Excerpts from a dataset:

== Segment start ==

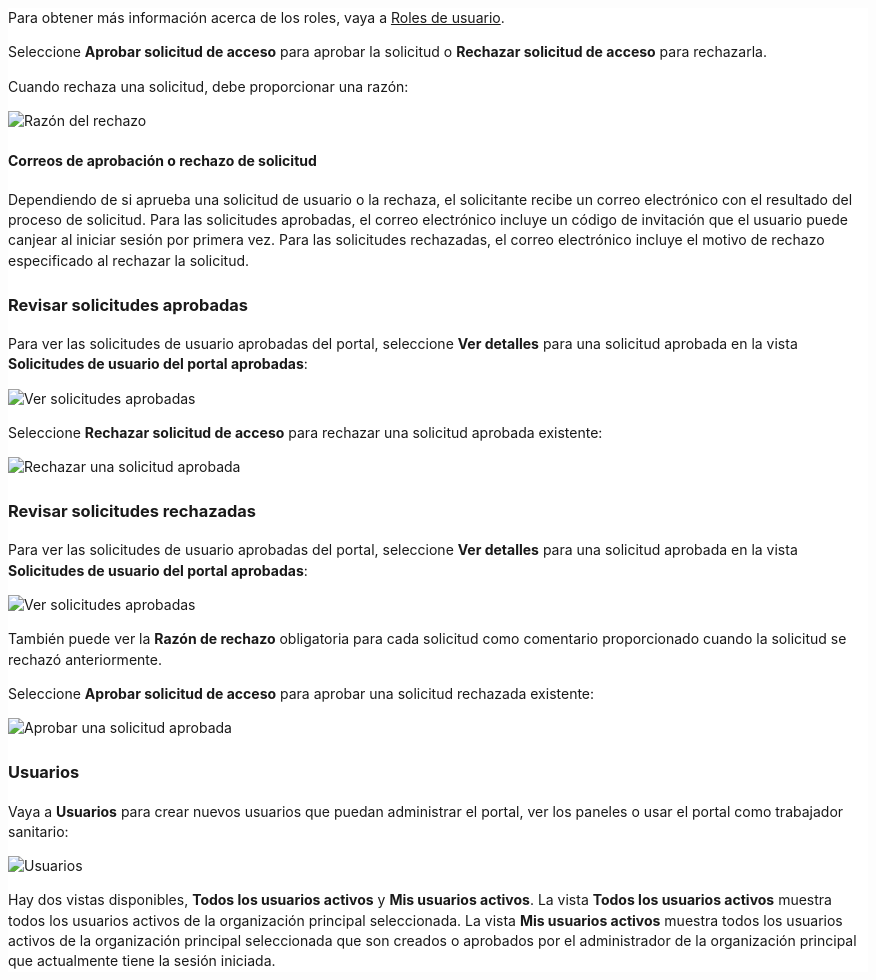 Para obtener más información acerca de los roles, vaya a [Roles de usuario](#user-roles).

Seleccione **Aprobar solicitud de acceso** para aprobar la solicitud o **Rechazar solicitud de acceso** para rechazarla.

Cuando rechaza una solicitud, debe proporcionar una razón:

![Razón del rechazo](media/decline-request-reason.png)

#### <a name="request-approval-or-decline-emails"></a>Correos de aprobación o rechazo de solicitud

Dependiendo de si aprueba una solicitud de usuario o la rechaza, el solicitante recibe un correo electrónico con el resultado del proceso de solicitud. Para las solicitudes aprobadas, el correo electrónico incluye un código de invitación que el usuario puede canjear al iniciar sesión por primera vez. Para las solicitudes rechazadas, el correo electrónico incluye el motivo de rechazo especificado al rechazar la solicitud.

### <a name="review-approved-requests"></a>Revisar solicitudes aprobadas

Para ver las solicitudes de usuario aprobadas del portal, seleccione **Ver detalles** para una solicitud aprobada en la vista **Solicitudes de usuario del portal aprobadas**:

![Ver solicitudes aprobadas](media/portal-user-requests-view-approved-details.png)

Seleccione **Rechazar solicitud de acceso** para rechazar una solicitud aprobada existente:

![Rechazar una solicitud aprobada](media/decline-approved-request.png)

### <a name="review-declined-requests"></a>Revisar solicitudes rechazadas

Para ver las solicitudes de usuario aprobadas del portal, seleccione **Ver detalles** para una solicitud aprobada en la vista **Solicitudes de usuario del portal aprobadas**:

![Ver solicitudes aprobadas](media/portal-user-requests-view-declined-details.png)

También puede ver la **Razón de rechazo** obligatoria para cada solicitud como comentario proporcionado cuando la solicitud se rechazó anteriormente.

Seleccione **Aprobar solicitud de acceso** para aprobar una solicitud rechazada existente:

![Aprobar una solicitud aprobada](media/approve-declined-request.png)

### <a name="users"></a>Usuarios

Vaya a **Usuarios** para crear nuevos usuarios que puedan administrar el portal, ver los paneles o usar el portal como trabajador sanitario:

![Usuarios](media/portal-admin-add-user.png)

Hay dos vistas disponibles, **Todos los usuarios activos** y **Mis usuarios activos**. La vista **Todos los usuarios activos** muestra todos los usuarios activos de la organización principal seleccionada. La vista **Mis usuarios activos** muestra todos los usuarios activos de la organización principal seleccionada que son creados o aprobados por el administrador de la organización principal que actualmente tiene la sesión iniciada.

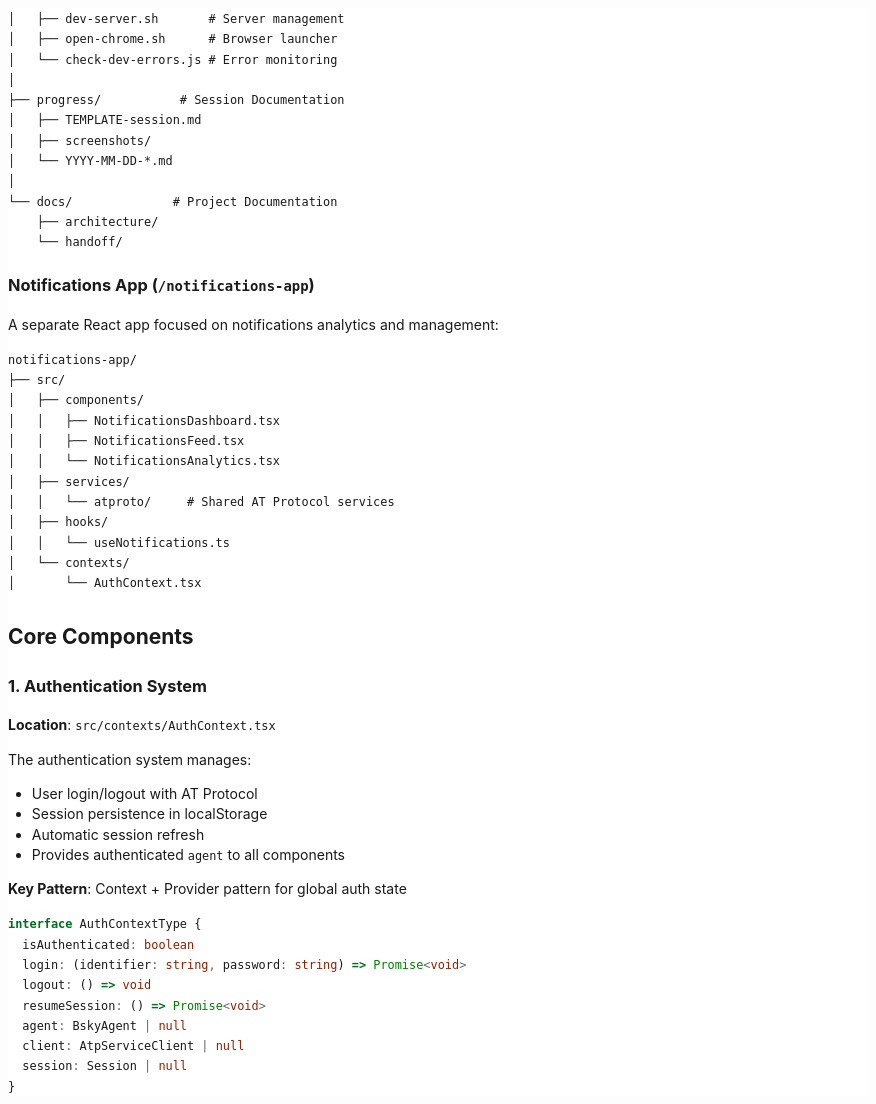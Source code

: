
 ```
│   ├── dev-server.sh       # Server management
│   ├── open-chrome.sh      # Browser launcher
│   └── check-dev-errors.js # Error monitoring
│
├── progress/           # Session Documentation
│   ├── TEMPLATE-session.md
│   ├── screenshots/
│   └── YYYY-MM-DD-*.md
│
└── docs/              # Project Documentation
    ├── architecture/
    └── handoff/
```

### Notifications App (`/notifications-app`)

A separate React app focused on notifications analytics and management:

```
notifications-app/
├── src/
│   ├── components/
│   │   ├── NotificationsDashboard.tsx
│   │   ├── NotificationsFeed.tsx
│   │   └── NotificationsAnalytics.tsx
│   ├── services/
│   │   └── atproto/     # Shared AT Protocol services
│   ├── hooks/
│   │   └── useNotifications.ts
│   └── contexts/
│       └── AuthContext.tsx
```

## Core Components

### 1. Authentication System

**Location**: `src/contexts/AuthContext.tsx`

The authentication system manages:
- User login/logout with AT Protocol
- Session persistence in localStorage
- Automatic session refresh
- Provides authenticated `agent` to all components

**Key Pattern**: Context + Provider pattern for global auth state

```typescript
interface AuthContextType {
  isAuthenticated: boolean
  login: (identifier: string, password: string) => Promise<void>
  logout: () => void
  resumeSession: () => Promise<void>
  agent: BskyAgent | null
  client: AtpServiceClient | null
  session: Session | null
}
```
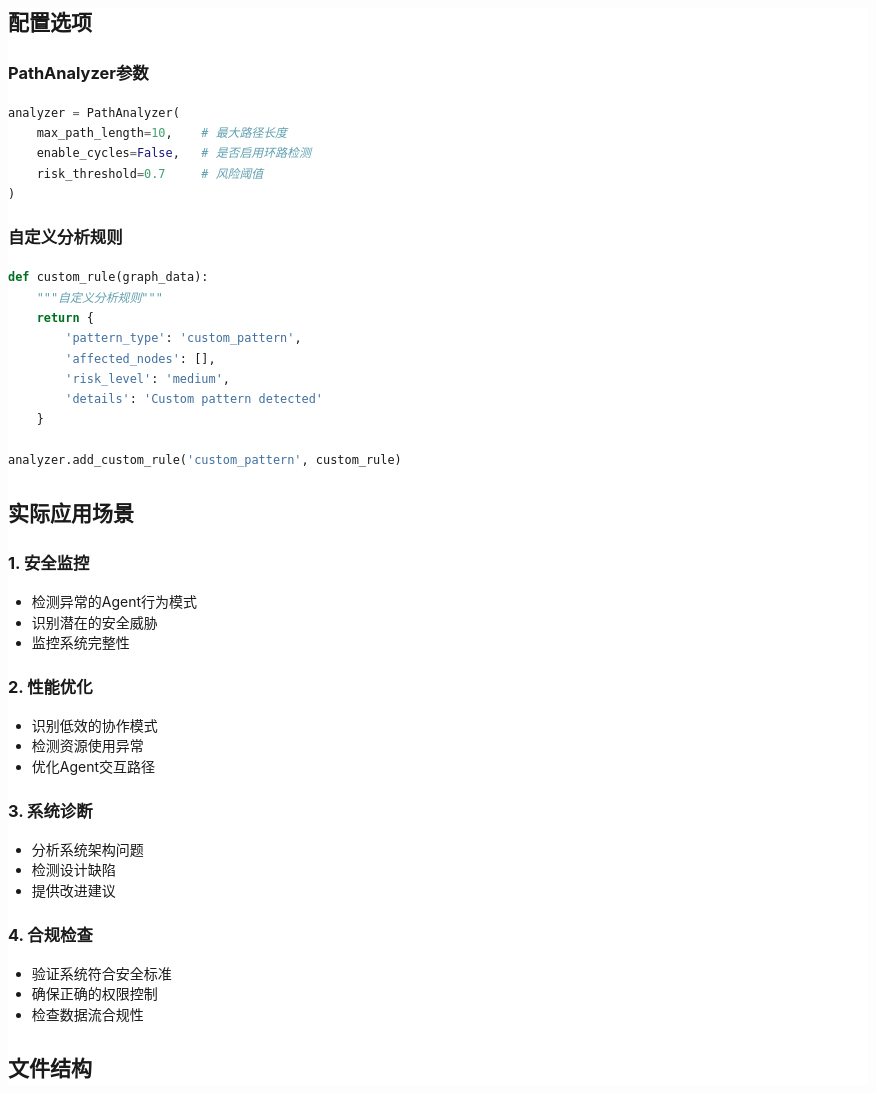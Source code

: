## 配置选项

### PathAnalyzer参数
```python
analyzer = PathAnalyzer(
    max_path_length=10,    # 最大路径长度
    enable_cycles=False,   # 是否启用环路检测
    risk_threshold=0.7     # 风险阈值
)
```

### 自定义分析规则
```python
def custom_rule(graph_data):
    """自定义分析规则"""
    return {
        'pattern_type': 'custom_pattern',
        'affected_nodes': [],
        'risk_level': 'medium',
        'details': 'Custom pattern detected'
    }

analyzer.add_custom_rule('custom_pattern', custom_rule)
```

## 实际应用场景

### 1. 安全监控
- 检测异常的Agent行为模式
- 识别潜在的安全威胁
- 监控系统完整性

### 2. 性能优化
- 识别低效的协作模式
- 检测资源使用异常
- 优化Agent交互路径

### 3. 系统诊断
- 分析系统架构问题
- 检测设计缺陷
- 提供改进建议

### 4. 合规检查
- 验证系统符合安全标准
- 确保正确的权限控制
- 检查数据流合规性

## 文件结构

== Segment end ==

§ What is being asked: Check each line above for the string "Promise" and report how many lines have it, giving only the number.

§ The completed task: 2